RAW DATA:
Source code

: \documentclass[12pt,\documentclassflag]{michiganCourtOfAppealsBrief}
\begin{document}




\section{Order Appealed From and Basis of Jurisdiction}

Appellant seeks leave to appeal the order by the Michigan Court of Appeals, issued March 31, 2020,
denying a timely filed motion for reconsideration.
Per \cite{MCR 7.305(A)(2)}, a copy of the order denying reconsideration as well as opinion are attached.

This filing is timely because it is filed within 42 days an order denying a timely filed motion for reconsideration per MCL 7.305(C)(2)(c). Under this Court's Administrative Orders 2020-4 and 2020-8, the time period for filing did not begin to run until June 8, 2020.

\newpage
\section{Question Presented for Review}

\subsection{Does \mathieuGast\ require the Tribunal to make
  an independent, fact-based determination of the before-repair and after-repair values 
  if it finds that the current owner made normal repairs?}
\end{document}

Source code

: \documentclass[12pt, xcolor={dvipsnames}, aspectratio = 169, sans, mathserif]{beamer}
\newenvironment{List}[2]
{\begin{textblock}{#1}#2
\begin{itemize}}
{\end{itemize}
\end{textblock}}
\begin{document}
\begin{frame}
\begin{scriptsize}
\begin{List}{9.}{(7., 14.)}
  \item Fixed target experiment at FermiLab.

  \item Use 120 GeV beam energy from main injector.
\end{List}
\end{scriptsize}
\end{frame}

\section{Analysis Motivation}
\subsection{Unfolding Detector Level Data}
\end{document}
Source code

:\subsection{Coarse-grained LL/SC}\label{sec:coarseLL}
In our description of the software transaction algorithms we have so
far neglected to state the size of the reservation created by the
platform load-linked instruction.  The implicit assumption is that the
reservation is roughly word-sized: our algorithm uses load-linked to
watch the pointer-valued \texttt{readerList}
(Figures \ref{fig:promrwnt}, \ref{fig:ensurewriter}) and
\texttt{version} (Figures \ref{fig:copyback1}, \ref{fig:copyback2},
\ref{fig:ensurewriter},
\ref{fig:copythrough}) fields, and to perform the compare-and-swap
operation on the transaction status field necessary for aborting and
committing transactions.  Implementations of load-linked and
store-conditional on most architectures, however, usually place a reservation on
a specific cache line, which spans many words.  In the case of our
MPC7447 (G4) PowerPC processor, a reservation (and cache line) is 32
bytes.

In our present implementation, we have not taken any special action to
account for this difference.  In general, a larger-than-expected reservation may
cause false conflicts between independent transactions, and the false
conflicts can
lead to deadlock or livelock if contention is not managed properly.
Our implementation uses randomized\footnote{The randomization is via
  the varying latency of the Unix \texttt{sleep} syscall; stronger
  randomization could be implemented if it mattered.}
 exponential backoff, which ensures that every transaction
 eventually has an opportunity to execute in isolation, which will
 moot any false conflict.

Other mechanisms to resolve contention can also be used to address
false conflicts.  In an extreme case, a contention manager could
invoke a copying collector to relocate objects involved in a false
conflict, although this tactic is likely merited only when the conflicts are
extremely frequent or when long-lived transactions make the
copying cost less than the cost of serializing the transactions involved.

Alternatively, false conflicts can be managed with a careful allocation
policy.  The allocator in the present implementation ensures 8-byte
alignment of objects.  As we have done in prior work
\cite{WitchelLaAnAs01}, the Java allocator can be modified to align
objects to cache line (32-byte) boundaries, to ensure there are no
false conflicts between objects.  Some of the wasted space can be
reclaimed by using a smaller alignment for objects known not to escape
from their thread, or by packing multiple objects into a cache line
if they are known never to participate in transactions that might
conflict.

EXERCISE GOAL:
Repeat, exactly and in full, the records shown above.

WRITTEN RESPONSE:
Source code

: \documentclass[12pt,\documentclassflag]{michiganCourtOfAppealsBrief}
\begin{document}




\section{Order Appealed From and Basis of Jurisdiction}

Appellant seeks leave to appeal the order by the Michigan Court of Appeals, issued March 31, 2020,
denying a timely filed motion for reconsideration.
Per \cite{MCR 7.305(A)(2)}, a copy of the order denying reconsideration as well as opinion are attached.

This filing is timely because it is filed within 42 days an order denying a timely filed motion for reconsideration per MCL 7.305(C)(2)(c). Under this Court's Administrative Orders 2020-4 and 2020-8, the time period for filing did not begin to run until June 8, 2020.

\newpage
\section{Question Presented for Review}

\subsection{Does \mathieuGast\ require the Tribunal to make
  an independent, fact-based determination of the before-repair and after-repair values 
  if it finds that the current owner made normal repairs?}
\end{document}

Source code

: \documentclass[12pt, xcolor={dvipsnames}, aspectratio = 169, sans, mathserif]{beamer}
\newenvironment{List}[2]
{\begin{textblock}{#1}#2
\begin{itemize}}
{\end{itemize}
\end{textblock}}
\begin{document}
\begin{frame}
\begin{scriptsize}
\begin{List}{9.}{(7., 14.)}
  \item Fixed target experiment at FermiLab.

  \item Use 120 GeV beam energy from main injector.
\end{List}
\end{scriptsize}
\end{frame}

\section{Analysis Motivation}
\subsection{Unfolding Detector Level Data}
\end{document}
Source code

:\subsection{Coarse-grained LL/SC}\label{sec:coarseLL}
In our description of the software transaction algorithms we have so
far neglected to state the size of the reservation created by the
platform load-linked instruction.  The implicit assumption is that the
reservation is roughly word-sized: our algorithm uses load-linked to
watch the pointer-valued \texttt{readerList}
(Figures \ref{fig:promrwnt}, \ref{fig:ensurewriter}) and
\texttt{version} (Figures \ref{fig:copyback1}, \ref{fig:copyback2},
\ref{fig:ensurewriter},
\ref{fig:copythrough}) fields, and to perform the compare-and-swap
operation on the transaction status field necessary for aborting and
committing transactions.  Implementations of load-linked and
store-conditional on most architectures, however, usually place a reservation on
a specific cache line, which spans many words.  In the case of our
MPC7447 (G4) PowerPC processor, a reservation (and cache line) is 32
bytes.

In our present implementation, we have not taken any special action to
account for this difference.  In general, a larger-than-expected reservation may
cause false conflicts between independent transactions, and the false
conflicts can
lead to deadlock or livelock if contention is not managed properly.
Our implementation uses randomized\footnote{The randomization is via
  the varying latency of the Unix \texttt{sleep} syscall; stronger
  randomization could be implemented if it mattered.}
 exponential backoff, which ensures that every transaction
 eventually has an opportunity to execute in isolation, which will
 moot any false conflict.

Other mechanisms to resolve contention can also be used to address
false conflicts.  In an extreme case, a contention manager could
invoke a copying collector to relocate objects involved in a false
conflict, although this tactic is likely merited only when the conflicts are
extremely frequent or when long-lived transactions make the
copying cost less than the cost of serializing the transactions involved.

Alternatively, false conflicts can be managed with a careful allocation
policy.  The allocator in the present implementation ensures 8-byte
alignment of objects.  As we have done in prior work
\cite{WitchelLaAnAs01}, the Java allocator can be modified to align
objects to cache line (32-byte) boundaries, to ensure there are no
false conflicts between objects.  Some of the wasted space can be
reclaimed by using a smaller alignment for objects known not to escape
from their thread, or by packing multiple objects into a cache line
if they are known never to participate in transactions that might
conflict.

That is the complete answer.